Is XLK a good poor man's covered call candidate?

XLK (Technology Select Sector SPDR) is one of the most heavily traded ETFs for options strategies. Penny-wide bid/ask spreads and deep open interest on every strike make it ideal for premium sellers. Because XLK is a basket rather than a single name, single-stock earnings risk is diffused, which is a meaningful edge for consistent income.

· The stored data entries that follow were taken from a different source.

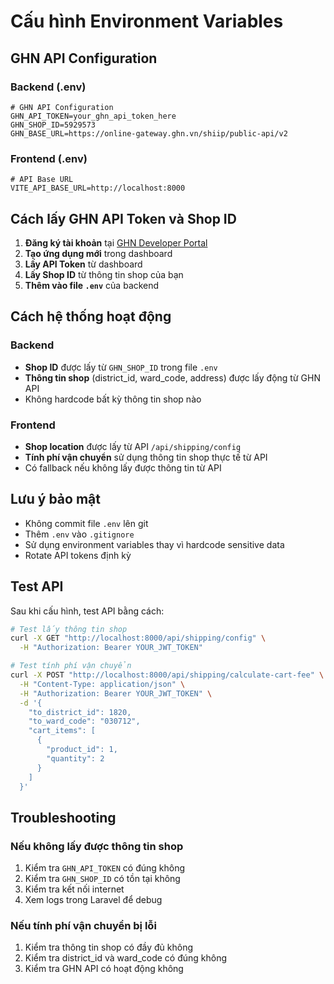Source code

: # Cấu hình Environment Variables

## GHN API Configuration

### Backend (.env)
```env
# GHN API Configuration
GHN_API_TOKEN=your_ghn_api_token_here
GHN_SHOP_ID=5929573
GHN_BASE_URL=https://online-gateway.ghn.vn/shiip/public-api/v2
```

### Frontend (.env)
```env
# API Base URL
VITE_API_BASE_URL=http://localhost:8000
```

## Cách lấy GHN API Token và Shop ID

1. **Đăng ký tài khoản** tại [GHN Developer Portal](https://dev-online.ghn.vn/)
2. **Tạo ứng dụng mới** trong dashboard
3. **Lấy API Token** từ dashboard
4. **Lấy Shop ID** từ thông tin shop của bạn
5. **Thêm vào file `.env`** của backend

## Cách hệ thống hoạt động

### Backend
- **Shop ID** được lấy từ `GHN_SHOP_ID` trong file `.env`
- **Thông tin shop** (district_id, ward_code, address) được lấy động từ GHN API
- Không hardcode bất kỳ thông tin shop nào

### Frontend  
- **Shop location** được lấy từ API `/api/shipping/config`
- **Tính phí vận chuyển** sử dụng thông tin shop thực tế từ API
- Có fallback nếu không lấy được thông tin từ API

## Lưu ý bảo mật
- Không commit file `.env` lên git
- Thêm `.env` vào `.gitignore`
- Sử dụng environment variables thay vì hardcode sensitive data
- Rotate API tokens định kỳ

## Test API
Sau khi cấu hình, test API bằng cách:

```bash
# Test lấy thông tin shop
curl -X GET "http://localhost:8000/api/shipping/config" \
  -H "Authorization: Bearer YOUR_JWT_TOKEN"

# Test tính phí vận chuyển
curl -X POST "http://localhost:8000/api/shipping/calculate-cart-fee" \
  -H "Content-Type: application/json" \
  -H "Authorization: Bearer YOUR_JWT_TOKEN" \
  -d '{
    "to_district_id": 1820,
    "to_ward_code": "030712",
    "cart_items": [
      {
        "product_id": 1,
        "quantity": 2
      }
    ]
  }'
```

## Troubleshooting

### Nếu không lấy được thông tin shop
1. Kiểm tra `GHN_API_TOKEN` có đúng không
2. Kiểm tra `GHN_SHOP_ID` có tồn tại không
3. Kiểm tra kết nối internet
4. Xem logs trong Laravel để debug

### Nếu tính phí vận chuyển bị lỗi
1. Kiểm tra thông tin shop có đầy đủ không
2. Kiểm tra district_id và ward_code có đúng không
3. Kiểm tra GHN API có hoạt động không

Strike selection for a XLK poor man's covered call

For a XLK PMCC, buy a long-dated call with 0.80+ delta (typically 12-18 months out) as your synthetic long, then sell short-dated calls 5-8% above the stock price at 0.20-0.30 delta. The LEAPS tie up roughly 30-50% of the capital of buying 100 shares, which is especially valuable on a mid-range share price ticker like XLK.

Expected premium and income on XLK

Typical monthly premium collected on XLK runs around 1.0-2.0% of capital, which annualizes to roughly 12-24% if you sell new contracts every cycle. Capital required to run a single contract wheel on XLK is $5,000-$20,000 — the share price and the 100-share lot size set the minimum, not the strategy.

Reference Trade

Stock price$210-235
IV rankLow-Moderate (25-40)
Avg monthly premium1.0-1.8%
Annualized return12-22%

Example Covered Call on XLK

  • Strike: $235 (4% OTM)
  • Expiration: 30 days
  • Premium: $3.00 per share
  • Return if flat: 1.3% ($300)
  • Return if called: 5.3% ($1,200)
  • Probability keep shares: 73% keep shares

Risk management for XLK poor man's covered call trades

PMCC risk is concentrated at the LEAPS expiration: if the stock collapses, the long-dated call can lose significant value quickly. You also have to manage the short call not going deep in the money against you before your LEAPS appreciates equivalently. XLK moves in a moderate-volatility range most of the time, but earnings week and sector rotations can still produce 5%+ single-day prints. ETFs diffuse single-stock risk but still carry basket-level exposure — a sector ETF will move on macro shocks even if individual holdings are fine.

XLK Poor Man's Covered Call FAQ

Can you run a poor man's covered call on XLK?

Yes. Buy a 0.80+ delta LEAPS on XLK dated 12-18 months out as your synthetic long, then sell short-dated calls 5-8% above the stock at 0.20-0.30 delta. Capital tied up drops from $5,000-$20,000 to roughly 30-50% of that — a meaningful improvement when the share price is a mid-range share price.

What expiration should I use for XLK poor man's covered call trades?

Use 30-45 DTE as a default for XLK. This is the classic theta sweet spot and works well on a stable ticker like this.

Is XLK suitable for beginners selling options?

Yes — it's a well-known, liquid name with established options markets, which is what beginners need.